There were definitely days I did not feel this positive. Especially last semester (because I definitely felt like dying-no exaggeration needed). But, I don't know, I guess, I feel like things may just be looking up especially if I choose to see it that way. University offers are rolling in and I am officially the most nerve-stricken and anxious student in the world. That is how scared out of my pants I am to know how this new semester will turn out. It does not help if you have a heightened fear of letting people down. Two heavy course works in a short term has me debating if my life would be more of the Survivor reality show or will I just be spared and anticipate a hole in my bedroom wall (no, not because I punched it but because I dug the concrete with my bare hands-I'm still trying to figure out if I meant it as a joke).
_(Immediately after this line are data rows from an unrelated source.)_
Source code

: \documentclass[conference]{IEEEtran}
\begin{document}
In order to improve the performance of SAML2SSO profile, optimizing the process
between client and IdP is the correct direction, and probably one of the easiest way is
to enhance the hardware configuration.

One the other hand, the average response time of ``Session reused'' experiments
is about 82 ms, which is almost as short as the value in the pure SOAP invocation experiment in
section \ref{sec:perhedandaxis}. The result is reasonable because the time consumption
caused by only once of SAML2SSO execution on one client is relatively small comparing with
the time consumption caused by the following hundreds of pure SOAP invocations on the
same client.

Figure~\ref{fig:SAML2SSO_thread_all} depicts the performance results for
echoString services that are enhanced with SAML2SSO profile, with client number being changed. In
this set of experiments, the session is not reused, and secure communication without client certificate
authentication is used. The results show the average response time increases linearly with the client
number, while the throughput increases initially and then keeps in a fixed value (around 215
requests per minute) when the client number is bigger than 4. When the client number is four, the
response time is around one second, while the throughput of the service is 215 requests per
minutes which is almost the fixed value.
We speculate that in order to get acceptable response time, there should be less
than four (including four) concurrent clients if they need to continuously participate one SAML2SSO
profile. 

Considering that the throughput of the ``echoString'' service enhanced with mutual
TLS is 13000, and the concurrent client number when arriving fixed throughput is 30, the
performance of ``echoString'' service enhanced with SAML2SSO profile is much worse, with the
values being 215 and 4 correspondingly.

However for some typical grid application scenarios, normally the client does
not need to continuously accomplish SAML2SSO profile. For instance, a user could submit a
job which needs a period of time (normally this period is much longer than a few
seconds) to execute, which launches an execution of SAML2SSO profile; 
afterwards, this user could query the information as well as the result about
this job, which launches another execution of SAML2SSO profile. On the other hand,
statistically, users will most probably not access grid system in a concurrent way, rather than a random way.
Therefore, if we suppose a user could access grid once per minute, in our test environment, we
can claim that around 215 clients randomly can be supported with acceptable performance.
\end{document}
Ah, anticipated scary emotions aside, I can't believe I'm saying this but I. Am. Excited! ...Crazy, right?
*cue narrative voice*
So, let us see how long this crazy human being can handle pushing herself way out of her comfort zone, realise she has fallen off the cliff but climb back up because
1. there is something wrong with her head
2. she can't live without the adrenaline no matter how vigorously the danger signs blink her way, and
3. she doesn't seem to think 1 and 2 are bad things
Don't tell anyone, but I think she has a secret weapon.
And that secret weapon is
God.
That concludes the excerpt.